DESIGNED FOR DIGITAL
Most lenses these days are engineered specifically for use with digital sensors, rather than for use with 35mm film cameras. Although some hand-me-down film lenses can and do work with digital cameras, there’s been a lot of innovation to create lenses optimized for the peculiar surface of digital sensors, a surface that, unlike film, isn’t flat. A sensor is composed of millions of tiny wells, and that microscopic depth requires light to be collimated so that it strikes the pixels at the correct angle. Designed-for-digital lenses do just that.

Benefit: Because digital sensors are so precise, previously invisible lens flaws become visible. Digital-specific lenses, however, are built to even more exacting standards than great glass of just a few years ago. Today, flaws in sharpness and color fidelity are minimized.

OPTICAL QUALITY
Every manufacturer has its own terminology to describe the top-notch optical qualities of the best glass and coatings of its lenses. These terms, like SD, LD, ED and APO, describe low-dispersion characteristics.

Benefit: Low-dispersion glass and coatings minimize aberrations—the kinds of color and sharpness problems that appear dramatically amplified when images are enlarged.
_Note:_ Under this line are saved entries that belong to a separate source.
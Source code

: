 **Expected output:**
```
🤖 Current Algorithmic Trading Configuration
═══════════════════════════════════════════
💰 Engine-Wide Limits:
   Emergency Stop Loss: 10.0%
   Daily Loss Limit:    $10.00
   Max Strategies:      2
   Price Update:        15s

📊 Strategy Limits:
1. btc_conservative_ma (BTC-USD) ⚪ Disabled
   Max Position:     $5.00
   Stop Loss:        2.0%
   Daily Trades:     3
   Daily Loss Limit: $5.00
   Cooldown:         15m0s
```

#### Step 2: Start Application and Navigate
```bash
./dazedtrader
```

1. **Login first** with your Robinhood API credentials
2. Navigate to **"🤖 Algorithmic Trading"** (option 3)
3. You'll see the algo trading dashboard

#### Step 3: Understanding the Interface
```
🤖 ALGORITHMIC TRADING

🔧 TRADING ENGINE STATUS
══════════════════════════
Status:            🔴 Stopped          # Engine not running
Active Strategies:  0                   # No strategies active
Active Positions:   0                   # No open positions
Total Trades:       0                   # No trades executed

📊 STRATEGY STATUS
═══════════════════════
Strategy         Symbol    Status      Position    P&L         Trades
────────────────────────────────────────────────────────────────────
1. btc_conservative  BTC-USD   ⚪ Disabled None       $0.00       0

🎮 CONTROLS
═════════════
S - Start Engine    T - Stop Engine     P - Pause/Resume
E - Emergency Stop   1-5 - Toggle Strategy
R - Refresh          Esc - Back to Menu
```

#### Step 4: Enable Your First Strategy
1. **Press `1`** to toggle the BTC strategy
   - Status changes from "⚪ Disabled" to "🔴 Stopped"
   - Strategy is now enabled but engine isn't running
Internal coated elements help stop flare, and front element coatings make the glass more scratch- and dust-resistant.

ASPHERICAL AND RECTILINEAR
Aspherical lenses offer several advantages. First, they reduce spherical aberration as light passes through the lens, resulting in sharper images and reducing linear distortion in wide-angle lenses. The use of aspherical elements also allows lens designers to use fewer glass elements than they otherwise could for a given lens, making smaller and lighter lens designs possible. Rectilinear lens design makes wide angles appear more natural (and less distorted) by keeping straight lines from curving quite so noticeably.

ELEMENTS AND GROUPS
An “element” in a lens is the physical piece of glass that focuses light. Elements don’t work alone; they’re grouped together into a compound lens that achieves complex feats of focusing and resolving power.

Benefit: More elements often indicate that a lens can pull off more elaborate optical tricks (like extreme zooming), the trade-off being that lenses with more elements will be larger, heavier and, in some cases, more expensive. Every added glass surface inside the lens also increases the chance of contrast-killing lens flare, making a lens shade an even more crucial accessory.

OPTICAL STABILIZATION
Indicated by various acronyms depending on the brand (IS, VR, OS, VC, etc.), an image-stabilizing lens will physically shift lens elements to counteract the natural shaking that comes with handholding a camera.

Benefit: Stabilized lenses are sometimes more expensive and heavier than other lenses, but the improved stability means they can be used in lower light and at slower shutter speeds without incurring the damaging effects of motion blur. This added stability can translate to a few stops of additional “hand-holdability.”